TASK TO COMPLETE:
Identify all lines below that hold "local" and collect them.

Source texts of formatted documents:
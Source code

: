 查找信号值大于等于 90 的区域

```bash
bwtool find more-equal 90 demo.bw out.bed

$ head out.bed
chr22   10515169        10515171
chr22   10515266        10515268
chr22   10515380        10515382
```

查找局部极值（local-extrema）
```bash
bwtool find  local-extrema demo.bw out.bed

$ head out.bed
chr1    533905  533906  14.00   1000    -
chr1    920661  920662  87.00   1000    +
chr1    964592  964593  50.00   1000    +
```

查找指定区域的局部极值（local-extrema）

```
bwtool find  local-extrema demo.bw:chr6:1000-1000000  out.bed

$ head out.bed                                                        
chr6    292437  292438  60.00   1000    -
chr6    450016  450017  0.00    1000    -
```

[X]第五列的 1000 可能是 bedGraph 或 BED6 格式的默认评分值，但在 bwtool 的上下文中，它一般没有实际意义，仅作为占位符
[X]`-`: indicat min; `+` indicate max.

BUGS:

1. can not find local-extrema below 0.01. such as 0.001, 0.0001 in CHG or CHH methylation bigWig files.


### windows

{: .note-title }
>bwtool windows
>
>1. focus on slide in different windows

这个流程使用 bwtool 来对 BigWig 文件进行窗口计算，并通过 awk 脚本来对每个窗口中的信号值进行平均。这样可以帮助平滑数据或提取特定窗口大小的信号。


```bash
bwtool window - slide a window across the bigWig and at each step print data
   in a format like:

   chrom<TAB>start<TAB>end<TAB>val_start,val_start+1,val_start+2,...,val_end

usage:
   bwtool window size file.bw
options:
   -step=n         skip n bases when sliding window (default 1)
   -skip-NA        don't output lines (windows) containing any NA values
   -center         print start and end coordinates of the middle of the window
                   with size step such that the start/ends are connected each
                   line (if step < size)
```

SOLUTION TO THIS TASK:
查找局部极值（local-extrema）
bwtool find  local-extrema demo.bw out.bed
查找指定区域的局部极值（local-extrema）
bwtool find  local-extrema demo.bw:chr6:1000-1000000  out.bed
1. can not find local-extrema below 0.01. such as 0.001, 0.0001 in CHG or CHH methylation bigWig files.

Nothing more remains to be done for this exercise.